Les divergences persistent entre la République Démocratique du Congo et le Rwanda sur l'application des accords conclus à Washington concernant la question des Forces Démocratiques de Libération du Rwanda (FDLR). Alors que Kinshasa présente la signature d'un protocole de désarmement comme une avancée majeure, Kigali dénonce une initiative contraire aux engagements pris.
Le ministre Congolais de la Communication et des Médias, Patrick Muyaya, a annoncé que, conformément aux accords de Washington et au Concept des opérations (CONOPS) qui y est rattaché, les FDLR ont signé un protocole portant sur leur désarmement, leur démobilisation et leur cantonnement par la sensibilisation.
Selon lui, cette étape constitue un tournant dans la gestion d'un dossier qui, affirme-t-il, est utilisé depuis trois décennies par le Rwanda pour justifier son intervention militaire sur le territoire congolais.
« Conformément aux accords de Washington et au Conops qui y est rattaché, les FDLR ont signé un protocole de désarmement, de démobilisation et de cantonnement (...). Ceci marque un tournant majeur dans la gestion de cette question », a déclaré Patrick Muyaya, précisant avoir détaillé cette évolution avec le ministre de l'Intégration régionale, Floribert Anzuluni, à l'issue d'une tournée Euro-Africaine.
Kigali rejette la démarche
La réaction de Kigali n'a pas tardé. Le ministre Rwandais des Affaires étrangères, Olivier Nduhungirehe, affirme que ce protocole ne figure nulle part dans les accords de Washington.
Selon lui, les FDLR ne sont pas parties prenantes à ces accords, mais en constituent l'objet. Il considère dès lors cette initiative comme une tentative de Kinshasa de retarder l'exécution de ses obligations sécuritaires prévues par le CONOPS et son Ordre opérationnel (OPORD).

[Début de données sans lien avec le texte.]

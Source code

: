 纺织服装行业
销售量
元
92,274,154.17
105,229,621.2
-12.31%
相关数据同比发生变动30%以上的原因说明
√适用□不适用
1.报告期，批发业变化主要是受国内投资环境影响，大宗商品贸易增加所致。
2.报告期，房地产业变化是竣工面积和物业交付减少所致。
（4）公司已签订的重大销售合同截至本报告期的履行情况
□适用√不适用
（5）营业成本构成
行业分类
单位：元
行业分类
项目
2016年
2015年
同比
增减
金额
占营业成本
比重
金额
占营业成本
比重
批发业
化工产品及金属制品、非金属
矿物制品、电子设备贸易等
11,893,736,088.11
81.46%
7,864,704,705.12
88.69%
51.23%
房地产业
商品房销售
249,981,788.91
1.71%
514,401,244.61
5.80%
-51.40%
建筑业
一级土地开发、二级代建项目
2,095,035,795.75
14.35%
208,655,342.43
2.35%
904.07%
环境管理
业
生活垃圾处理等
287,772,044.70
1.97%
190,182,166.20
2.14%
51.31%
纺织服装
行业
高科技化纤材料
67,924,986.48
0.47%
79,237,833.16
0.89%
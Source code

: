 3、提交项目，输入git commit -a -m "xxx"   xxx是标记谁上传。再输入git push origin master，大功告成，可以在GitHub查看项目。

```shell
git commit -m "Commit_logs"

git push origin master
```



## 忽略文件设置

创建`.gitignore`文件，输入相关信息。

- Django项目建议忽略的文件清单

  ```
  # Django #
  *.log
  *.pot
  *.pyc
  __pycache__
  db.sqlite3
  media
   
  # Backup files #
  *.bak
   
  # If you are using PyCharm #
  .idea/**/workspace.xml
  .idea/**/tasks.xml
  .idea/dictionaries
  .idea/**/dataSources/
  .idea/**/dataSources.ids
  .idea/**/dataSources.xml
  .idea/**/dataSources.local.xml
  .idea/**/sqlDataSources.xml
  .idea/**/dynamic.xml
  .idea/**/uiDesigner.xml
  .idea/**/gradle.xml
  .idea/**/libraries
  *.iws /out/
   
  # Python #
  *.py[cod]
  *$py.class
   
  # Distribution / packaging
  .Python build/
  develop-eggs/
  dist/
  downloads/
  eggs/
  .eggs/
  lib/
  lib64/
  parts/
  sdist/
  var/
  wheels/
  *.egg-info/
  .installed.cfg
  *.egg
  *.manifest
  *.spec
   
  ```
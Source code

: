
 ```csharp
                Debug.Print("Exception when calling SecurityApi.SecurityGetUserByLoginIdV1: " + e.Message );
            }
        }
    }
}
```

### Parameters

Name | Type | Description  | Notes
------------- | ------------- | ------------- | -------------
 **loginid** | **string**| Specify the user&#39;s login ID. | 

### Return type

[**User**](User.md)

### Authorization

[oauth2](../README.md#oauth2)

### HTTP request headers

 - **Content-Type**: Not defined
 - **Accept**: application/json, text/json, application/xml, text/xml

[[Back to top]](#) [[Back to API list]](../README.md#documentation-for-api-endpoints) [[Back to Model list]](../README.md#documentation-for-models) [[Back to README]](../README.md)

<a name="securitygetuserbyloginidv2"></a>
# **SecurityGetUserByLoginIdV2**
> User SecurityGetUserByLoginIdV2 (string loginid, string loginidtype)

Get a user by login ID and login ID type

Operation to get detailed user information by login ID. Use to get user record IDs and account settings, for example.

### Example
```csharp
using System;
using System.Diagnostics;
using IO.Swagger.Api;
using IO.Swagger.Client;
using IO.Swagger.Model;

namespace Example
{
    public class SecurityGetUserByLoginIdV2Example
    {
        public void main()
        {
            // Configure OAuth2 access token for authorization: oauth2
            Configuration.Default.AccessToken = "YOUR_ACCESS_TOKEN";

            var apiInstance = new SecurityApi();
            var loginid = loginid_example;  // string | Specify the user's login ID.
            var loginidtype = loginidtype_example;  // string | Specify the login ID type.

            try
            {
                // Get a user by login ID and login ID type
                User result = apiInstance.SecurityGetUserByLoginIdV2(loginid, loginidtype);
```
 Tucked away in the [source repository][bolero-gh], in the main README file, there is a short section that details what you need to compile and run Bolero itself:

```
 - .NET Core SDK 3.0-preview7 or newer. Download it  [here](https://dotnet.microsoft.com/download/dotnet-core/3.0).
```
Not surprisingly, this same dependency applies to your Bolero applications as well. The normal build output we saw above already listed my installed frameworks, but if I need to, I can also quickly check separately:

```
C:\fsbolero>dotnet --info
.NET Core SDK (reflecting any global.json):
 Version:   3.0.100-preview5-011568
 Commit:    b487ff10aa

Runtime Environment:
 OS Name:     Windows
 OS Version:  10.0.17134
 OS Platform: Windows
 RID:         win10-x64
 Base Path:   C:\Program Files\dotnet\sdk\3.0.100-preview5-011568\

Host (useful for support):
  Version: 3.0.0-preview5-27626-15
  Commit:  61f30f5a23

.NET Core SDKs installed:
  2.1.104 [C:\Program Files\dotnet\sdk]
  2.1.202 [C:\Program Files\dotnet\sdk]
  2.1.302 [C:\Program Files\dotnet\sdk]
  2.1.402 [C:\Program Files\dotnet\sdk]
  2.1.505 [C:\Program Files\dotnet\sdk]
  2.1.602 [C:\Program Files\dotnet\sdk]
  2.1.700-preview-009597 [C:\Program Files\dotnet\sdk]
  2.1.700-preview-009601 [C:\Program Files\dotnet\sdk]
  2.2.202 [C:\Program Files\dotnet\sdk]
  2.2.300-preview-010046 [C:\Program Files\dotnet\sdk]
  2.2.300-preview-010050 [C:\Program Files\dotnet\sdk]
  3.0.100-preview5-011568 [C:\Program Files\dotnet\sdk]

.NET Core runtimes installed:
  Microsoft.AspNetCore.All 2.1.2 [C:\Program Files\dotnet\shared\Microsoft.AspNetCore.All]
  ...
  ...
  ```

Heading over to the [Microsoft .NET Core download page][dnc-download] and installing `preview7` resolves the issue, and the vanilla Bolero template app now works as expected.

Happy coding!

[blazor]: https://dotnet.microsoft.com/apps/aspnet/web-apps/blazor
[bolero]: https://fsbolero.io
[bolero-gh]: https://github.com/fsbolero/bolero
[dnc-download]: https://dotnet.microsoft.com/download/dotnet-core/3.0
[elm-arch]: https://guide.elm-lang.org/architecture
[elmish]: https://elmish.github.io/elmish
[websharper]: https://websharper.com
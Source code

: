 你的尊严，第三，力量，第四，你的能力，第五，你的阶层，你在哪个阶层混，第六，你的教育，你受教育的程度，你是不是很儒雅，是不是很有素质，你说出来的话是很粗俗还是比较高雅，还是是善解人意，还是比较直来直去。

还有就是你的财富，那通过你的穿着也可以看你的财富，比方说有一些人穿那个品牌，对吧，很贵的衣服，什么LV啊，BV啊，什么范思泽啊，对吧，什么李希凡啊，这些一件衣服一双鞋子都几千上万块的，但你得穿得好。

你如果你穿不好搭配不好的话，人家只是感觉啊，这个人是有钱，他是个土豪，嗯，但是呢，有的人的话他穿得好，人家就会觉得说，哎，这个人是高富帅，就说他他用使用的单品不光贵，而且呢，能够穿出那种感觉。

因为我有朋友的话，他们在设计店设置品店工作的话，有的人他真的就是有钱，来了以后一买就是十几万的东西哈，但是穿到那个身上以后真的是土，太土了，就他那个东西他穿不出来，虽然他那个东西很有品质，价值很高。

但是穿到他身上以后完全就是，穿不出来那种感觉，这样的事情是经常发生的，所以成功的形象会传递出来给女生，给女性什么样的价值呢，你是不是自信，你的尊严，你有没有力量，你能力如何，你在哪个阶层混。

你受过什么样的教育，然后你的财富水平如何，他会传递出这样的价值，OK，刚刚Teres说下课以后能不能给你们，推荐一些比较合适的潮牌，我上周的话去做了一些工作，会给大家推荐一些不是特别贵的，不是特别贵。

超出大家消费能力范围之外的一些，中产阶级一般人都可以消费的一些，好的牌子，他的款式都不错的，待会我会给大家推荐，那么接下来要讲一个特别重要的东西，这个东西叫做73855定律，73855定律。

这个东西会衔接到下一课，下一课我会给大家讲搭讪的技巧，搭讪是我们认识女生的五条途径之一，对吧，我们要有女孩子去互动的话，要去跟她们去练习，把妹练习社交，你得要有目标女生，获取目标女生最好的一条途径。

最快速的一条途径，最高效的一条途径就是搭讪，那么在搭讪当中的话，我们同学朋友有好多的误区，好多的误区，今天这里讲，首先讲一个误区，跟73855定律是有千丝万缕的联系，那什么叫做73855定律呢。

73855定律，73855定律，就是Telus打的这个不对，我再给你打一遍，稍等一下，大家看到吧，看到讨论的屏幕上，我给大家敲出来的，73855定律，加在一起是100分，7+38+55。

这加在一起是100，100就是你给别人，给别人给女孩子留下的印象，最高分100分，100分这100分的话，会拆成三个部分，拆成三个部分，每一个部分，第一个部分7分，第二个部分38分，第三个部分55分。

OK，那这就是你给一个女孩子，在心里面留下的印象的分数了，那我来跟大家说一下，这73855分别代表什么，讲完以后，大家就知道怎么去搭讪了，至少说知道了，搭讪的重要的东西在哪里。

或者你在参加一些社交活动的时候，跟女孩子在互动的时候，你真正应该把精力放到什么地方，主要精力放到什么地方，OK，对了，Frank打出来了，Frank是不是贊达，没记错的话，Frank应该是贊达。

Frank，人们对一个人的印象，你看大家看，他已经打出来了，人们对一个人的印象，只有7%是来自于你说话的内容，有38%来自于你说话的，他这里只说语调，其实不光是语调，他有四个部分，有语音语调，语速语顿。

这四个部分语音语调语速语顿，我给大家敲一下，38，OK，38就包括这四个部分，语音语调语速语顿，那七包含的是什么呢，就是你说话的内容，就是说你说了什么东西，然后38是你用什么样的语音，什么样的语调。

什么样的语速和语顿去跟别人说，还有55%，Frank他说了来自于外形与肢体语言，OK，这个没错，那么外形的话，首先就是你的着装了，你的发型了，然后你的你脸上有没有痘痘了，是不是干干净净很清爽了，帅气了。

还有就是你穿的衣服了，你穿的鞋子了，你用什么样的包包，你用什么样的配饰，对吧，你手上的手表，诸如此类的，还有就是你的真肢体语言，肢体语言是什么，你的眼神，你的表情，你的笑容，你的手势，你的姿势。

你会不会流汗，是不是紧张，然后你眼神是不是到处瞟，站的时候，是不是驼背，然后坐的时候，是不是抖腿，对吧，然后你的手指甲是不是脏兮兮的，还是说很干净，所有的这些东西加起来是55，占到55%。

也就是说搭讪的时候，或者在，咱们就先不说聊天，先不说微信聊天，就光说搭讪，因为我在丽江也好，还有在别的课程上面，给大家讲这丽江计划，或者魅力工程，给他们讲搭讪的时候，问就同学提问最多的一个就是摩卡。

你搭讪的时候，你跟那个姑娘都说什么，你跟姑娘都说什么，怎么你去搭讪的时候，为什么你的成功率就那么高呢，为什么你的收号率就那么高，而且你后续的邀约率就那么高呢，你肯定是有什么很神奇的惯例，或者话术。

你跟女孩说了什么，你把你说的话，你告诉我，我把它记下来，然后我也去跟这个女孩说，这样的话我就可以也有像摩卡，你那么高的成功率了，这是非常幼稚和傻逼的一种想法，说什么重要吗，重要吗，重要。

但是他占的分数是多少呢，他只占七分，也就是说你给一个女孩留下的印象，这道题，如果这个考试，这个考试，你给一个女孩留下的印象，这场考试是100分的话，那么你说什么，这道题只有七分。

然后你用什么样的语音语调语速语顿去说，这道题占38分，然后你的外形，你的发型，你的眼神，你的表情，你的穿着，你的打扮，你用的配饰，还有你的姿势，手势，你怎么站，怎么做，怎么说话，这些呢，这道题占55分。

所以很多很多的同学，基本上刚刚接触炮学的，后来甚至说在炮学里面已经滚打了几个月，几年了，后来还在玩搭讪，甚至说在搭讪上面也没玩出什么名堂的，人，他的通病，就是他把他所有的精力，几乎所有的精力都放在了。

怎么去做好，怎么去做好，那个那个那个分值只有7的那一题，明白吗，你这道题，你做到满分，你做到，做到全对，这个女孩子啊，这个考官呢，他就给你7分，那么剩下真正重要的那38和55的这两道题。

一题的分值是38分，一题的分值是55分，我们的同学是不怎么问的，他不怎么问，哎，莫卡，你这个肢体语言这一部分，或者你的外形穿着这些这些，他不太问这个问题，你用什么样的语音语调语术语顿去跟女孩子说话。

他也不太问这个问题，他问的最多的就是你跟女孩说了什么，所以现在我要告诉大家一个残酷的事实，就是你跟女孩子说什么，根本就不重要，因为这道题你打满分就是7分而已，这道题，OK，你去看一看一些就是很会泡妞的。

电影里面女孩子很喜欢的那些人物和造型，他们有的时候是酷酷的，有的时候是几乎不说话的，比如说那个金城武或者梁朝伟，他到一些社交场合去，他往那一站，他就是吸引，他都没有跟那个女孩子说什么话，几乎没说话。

Le chef de la diplomatie Rwandaise accuse également les autorités Congolaises d'avoir, depuis la signature des accords du 04 décembre 2025, renforcé leur soutien militaire et politique aux FDLR, notamment à travers l'intégration de certains de leurs éléments dans les FARDC et le rapprochement avec plusieurs personnalités Rwandaises de l'opposition vivant en Europe.
« Les gesticulations médiatiques de cette trinité malfaisante sont un non-évènement », a conclu Olivier Nduhungirehe.
Une lecture opposée des accords
Ces déclarations illustrent les profondes divergences d'interprétation entre Kinshasa et Kigali sur les mécanismes de mise en œuvre des accords de Washington. Tandis que la RDC présente le protocole signé comme une avancée vers la neutralisation des FDLR, le Rwanda estime qu'il s'agit d'une démarche non prévue par les textes et insuffisante pour répondre aux engagements sécuritaires attendus.
Cette nouvelle controverse intervient alors que la communauté internationale suit de près l'application des accords censés contribuer à la désescalade des tensions dans l'est de la République démocratique du Congo.